I am not depressed and antidepressants cause me more problems than they help. I have a happy and fullfiling life with a wonderful family and support group. Why do so many doctor's still try to tell those of us with this disease that it is all in our heads? Most people develop the depression after the fibro because of having to live in constant pain with little relief. It is a crime to let people suffer with such horrible pain and not give them the medications needed to control it when it has been proven that very few fibromyalgia patients ever develop addictions to these pain medications. I am one of the lucky ones in that I am able to get by with occasional use of Ultram and lidocaine patches during flares and the use of Ambien and Soma 4 nights a week for sleep. But for so many others this does not even come close to touching their pain. Some fibro patients even had contacted Dr. Kervorkian their pain was so bad!

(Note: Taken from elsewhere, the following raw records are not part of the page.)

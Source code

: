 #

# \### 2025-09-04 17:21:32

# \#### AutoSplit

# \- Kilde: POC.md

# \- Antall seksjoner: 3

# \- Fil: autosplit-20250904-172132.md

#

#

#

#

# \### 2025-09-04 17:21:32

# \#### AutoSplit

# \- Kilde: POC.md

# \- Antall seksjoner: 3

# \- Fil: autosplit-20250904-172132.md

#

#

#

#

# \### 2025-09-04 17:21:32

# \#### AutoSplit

I am so lucky in that I have fantastic doctors and physical therapists who never once told me this pain was all in my head and have worked with me to develop a plan that works for me. It took several years to find the medications that would help me without intolerable side effects, but thanks to my doctors I have found what gives me considerable relief. I do not sit back and expect the medical profession to do it all- I am very active in researching and developing answers for myself also. I use Qi gong and guided imagery to help deal with the stress of my job and the fibro. I try to eat right and exercise and lead a healthy lifestyle. More needs to be done to find out what causes this awful life-altering disease and how to control it better. I never miss voting and I will be watching and listening to which of my congressmen tries to help us in this cause. And I will let others know also. Together we can fight and conquer this curse of fibromyalgia! God bless all of you who join the fight!
Sue DeVecka

I am 32 and was diagnosed as having Fibromyalgia in January 2000. My illness began gradually in 1999. I noticed that spring and summer every time I turned around I had a sore muscle somewhere. I thought it was strange because I was always very active and exercised moderately a few times a week. I didn't say anything to anyone because I was afraid. Then late in the summer I hurt my right shoulder. I did at this point tell my doctor I thought it was strange that I felt like I kept injuring myself and I constantly had sore muscles.
The fatigue had not hit me as of yet. The doctor dismissed my complaint but did treat my shoulder as a pulled muscle. Well to this day (two years later) my shoulder is a major source of chronic pain. By autumn of 1999 I completely crashed. In October I went to the doctor in a huge amount of pain and exhausted. I could barely get one foot in front of the other. So she sent me on the great doctor merry-go-round.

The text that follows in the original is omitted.